HOW TO COMPLETE THIS TASK → What is needed is an exact reproduction of the listing, without its pictures.

[Opening DATA IN THIS EXERCISE section]

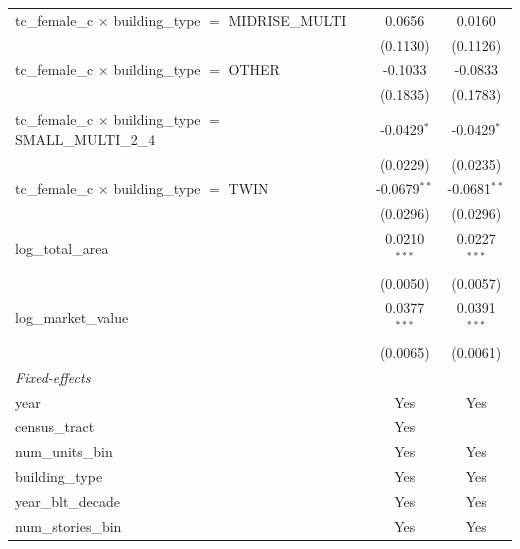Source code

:\begin{tabular}{lcc}
   tc\_female\_c $\times$ building\_type $=$ MIDRISE\_MULTI            & 0.0656         & 0.0160\\   
                                                                       & (0.1130)       & (0.1126)\\   
   tc\_female\_c $\times$ building\_type $=$ OTHER                     & -0.1033        & -0.0833\\   
                                                                       & (0.1835)       & (0.1783)\\   
   tc\_female\_c $\times$ building\_type $=$ SMALL\_MULTI\_2\_4        & -0.0429$^{*}$  & -0.0429$^{*}$\\   
                                                                       & (0.0229)       & (0.0235)\\   
   tc\_female\_c $\times$ building\_type $=$ TWIN                      & -0.0679$^{**}$ & -0.0681$^{**}$\\   
                                                                       & (0.0296)       & (0.0296)\\   
   log\_total\_area                                                    & 0.0210$^{***}$ & 0.0227$^{***}$\\   
                                                                       & (0.0050)       & (0.0057)\\   
   log\_market\_value                                                  & 0.0377$^{***}$ & 0.0391$^{***}$\\   
                                                                       & (0.0065)       & (0.0061)\\   
   \midrule
   \emph{Fixed-effects}\\
   year                                                                & Yes            & Yes\\  
   census\_tract                                                       & Yes            & \\  
   num\_units\_bin                                                     & Yes            & Yes\\  
   building\_type                                                      & Yes            & Yes\\  
   year\_blt\_decade                                                   & Yes            & Yes\\  
   num\_stories\_bin                                                   & Yes            & Yes\\  

\end{tabular}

[Closing DATA IN THIS EXERCISE section]

SOLVED EXERCISE →
Source code

:\begin{tabular}{lcc}
   tc\_female\_c $\times$ building\_type $=$ MIDRISE\_MULTI            & 0.0656         & 0.0160\\   
                                                                       & (0.1130)       & (0.1126)\\   
   tc\_female\_c $\times$ building\_type $=$ OTHER                     & -0.1033        & -0.0833\\   
                                                                       & (0.1835)       & (0.1783)\\   
   tc\_female\_c $\times$ building\_type $=$ SMALL\_MULTI\_2\_4        & -0.0429$^{*}$  & -0.0429$^{*}$\\   
                                                                       & (0.0229)       & (0.0235)\\   
   tc\_female\_c $\times$ building\_type $=$ TWIN                      & -0.0679$^{**}$ & -0.0681$^{**}$\\   
                                                                       & (0.0296)       & (0.0296)\\   
   log\_total\_area                                                    & 0.0210$^{***}$ & 0.0227$^{***}$\\   
                                                                       & (0.0050)       & (0.0057)\\   
   log\_market\_value                                                  & 0.0377$^{***}$ & 0.0391$^{***}$\\   
                                                                       & (0.0065)       & (0.0061)\\   
   \midrule
   \emph{Fixed-effects}\\
   year                                                                & Yes            & Yes\\  
   census\_tract                                                       & Yes            & \\  
   num\_units\_bin                                                     & Yes            & Yes\\  
   building\_type                                                      & Yes            & Yes\\  
   year\_blt\_decade                                                   & Yes            & Yes\\  
   num\_stories\_bin                                                   & Yes            & Yes\\  

\end{tabular}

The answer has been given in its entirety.